▶ _Records for this exercise_
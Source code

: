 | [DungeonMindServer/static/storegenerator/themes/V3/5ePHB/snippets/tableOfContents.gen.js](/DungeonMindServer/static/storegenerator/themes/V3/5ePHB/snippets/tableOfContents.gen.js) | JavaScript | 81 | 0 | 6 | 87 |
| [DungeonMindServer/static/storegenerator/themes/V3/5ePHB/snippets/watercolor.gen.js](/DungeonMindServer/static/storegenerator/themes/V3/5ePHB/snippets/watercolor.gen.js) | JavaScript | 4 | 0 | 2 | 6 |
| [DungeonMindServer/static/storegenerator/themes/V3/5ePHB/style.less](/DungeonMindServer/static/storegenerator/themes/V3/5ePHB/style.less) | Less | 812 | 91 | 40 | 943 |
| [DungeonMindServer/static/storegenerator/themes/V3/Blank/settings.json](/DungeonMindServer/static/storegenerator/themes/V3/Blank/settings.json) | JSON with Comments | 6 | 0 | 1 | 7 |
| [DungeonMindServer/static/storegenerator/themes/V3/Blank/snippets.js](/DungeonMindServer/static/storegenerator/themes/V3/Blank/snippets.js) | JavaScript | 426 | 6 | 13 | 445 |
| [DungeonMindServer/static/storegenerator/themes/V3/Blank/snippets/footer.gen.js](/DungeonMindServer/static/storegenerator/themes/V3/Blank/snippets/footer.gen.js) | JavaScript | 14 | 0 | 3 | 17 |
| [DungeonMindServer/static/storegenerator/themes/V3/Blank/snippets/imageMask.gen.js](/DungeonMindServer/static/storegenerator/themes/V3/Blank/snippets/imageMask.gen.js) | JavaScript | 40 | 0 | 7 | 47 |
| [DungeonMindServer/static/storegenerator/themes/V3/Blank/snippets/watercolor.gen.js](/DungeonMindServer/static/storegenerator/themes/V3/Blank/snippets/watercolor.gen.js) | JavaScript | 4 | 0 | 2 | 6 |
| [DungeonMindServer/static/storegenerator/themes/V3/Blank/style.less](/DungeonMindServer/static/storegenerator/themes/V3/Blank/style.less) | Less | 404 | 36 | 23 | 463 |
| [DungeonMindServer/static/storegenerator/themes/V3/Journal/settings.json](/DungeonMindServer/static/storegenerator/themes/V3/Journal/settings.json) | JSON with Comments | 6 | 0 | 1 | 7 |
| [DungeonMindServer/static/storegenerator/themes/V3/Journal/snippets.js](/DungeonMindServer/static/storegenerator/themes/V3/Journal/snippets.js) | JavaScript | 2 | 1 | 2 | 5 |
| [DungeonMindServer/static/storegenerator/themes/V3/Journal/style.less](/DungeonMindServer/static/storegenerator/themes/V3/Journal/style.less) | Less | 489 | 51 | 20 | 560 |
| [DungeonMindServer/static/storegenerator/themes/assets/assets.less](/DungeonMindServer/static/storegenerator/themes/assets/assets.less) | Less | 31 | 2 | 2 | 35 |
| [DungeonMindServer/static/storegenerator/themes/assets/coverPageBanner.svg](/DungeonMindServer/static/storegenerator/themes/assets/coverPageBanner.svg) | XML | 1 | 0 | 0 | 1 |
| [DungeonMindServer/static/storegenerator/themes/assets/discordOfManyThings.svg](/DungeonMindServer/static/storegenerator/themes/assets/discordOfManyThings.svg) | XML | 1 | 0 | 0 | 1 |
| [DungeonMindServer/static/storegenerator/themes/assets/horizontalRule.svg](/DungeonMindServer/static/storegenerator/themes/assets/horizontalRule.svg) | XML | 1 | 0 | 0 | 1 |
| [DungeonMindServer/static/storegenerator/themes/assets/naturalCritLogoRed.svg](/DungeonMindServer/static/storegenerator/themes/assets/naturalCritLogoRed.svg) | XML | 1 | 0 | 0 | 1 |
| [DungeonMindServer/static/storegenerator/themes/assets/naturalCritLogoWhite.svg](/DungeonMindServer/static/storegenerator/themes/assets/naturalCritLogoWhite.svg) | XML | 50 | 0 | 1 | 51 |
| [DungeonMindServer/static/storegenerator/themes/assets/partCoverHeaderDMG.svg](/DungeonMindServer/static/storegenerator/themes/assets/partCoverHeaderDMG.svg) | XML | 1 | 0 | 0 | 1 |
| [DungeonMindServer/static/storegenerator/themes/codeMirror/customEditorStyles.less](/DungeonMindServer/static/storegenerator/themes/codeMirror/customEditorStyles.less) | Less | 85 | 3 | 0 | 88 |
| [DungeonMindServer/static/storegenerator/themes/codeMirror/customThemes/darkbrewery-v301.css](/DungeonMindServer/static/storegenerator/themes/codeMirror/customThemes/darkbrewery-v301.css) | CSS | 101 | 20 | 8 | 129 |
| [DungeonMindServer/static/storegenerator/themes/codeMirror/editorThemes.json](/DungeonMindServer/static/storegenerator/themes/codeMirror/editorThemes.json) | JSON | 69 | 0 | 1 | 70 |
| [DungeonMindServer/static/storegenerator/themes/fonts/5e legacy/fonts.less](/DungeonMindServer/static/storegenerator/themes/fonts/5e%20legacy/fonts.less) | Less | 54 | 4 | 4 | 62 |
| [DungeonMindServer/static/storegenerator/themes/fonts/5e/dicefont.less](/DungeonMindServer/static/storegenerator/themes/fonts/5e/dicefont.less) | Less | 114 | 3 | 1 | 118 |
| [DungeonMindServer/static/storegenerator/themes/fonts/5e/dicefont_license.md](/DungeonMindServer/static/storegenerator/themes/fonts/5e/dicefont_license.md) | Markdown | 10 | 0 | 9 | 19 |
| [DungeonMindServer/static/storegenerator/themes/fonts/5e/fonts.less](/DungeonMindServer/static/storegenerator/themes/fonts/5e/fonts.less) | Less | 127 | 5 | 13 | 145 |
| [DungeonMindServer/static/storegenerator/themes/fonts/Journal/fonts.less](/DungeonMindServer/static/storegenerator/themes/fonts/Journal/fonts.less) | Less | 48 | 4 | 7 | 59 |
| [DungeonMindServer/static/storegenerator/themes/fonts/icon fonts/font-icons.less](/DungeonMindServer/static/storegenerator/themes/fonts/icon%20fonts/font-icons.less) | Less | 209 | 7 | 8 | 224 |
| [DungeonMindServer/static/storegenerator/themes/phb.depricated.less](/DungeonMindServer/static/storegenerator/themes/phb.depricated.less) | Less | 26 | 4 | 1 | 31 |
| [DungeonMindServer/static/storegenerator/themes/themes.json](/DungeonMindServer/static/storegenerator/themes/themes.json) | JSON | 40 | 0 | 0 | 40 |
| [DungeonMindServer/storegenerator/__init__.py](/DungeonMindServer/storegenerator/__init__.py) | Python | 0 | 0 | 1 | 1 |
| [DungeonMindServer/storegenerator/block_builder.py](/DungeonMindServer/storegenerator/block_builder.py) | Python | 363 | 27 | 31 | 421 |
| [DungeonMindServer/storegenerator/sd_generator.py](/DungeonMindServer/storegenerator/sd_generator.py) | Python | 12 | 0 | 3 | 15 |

▶ _The task_
Determine how many lines in the listing above hold the string "watercolor", then write only the number.

▶ _Output of the exercise_
2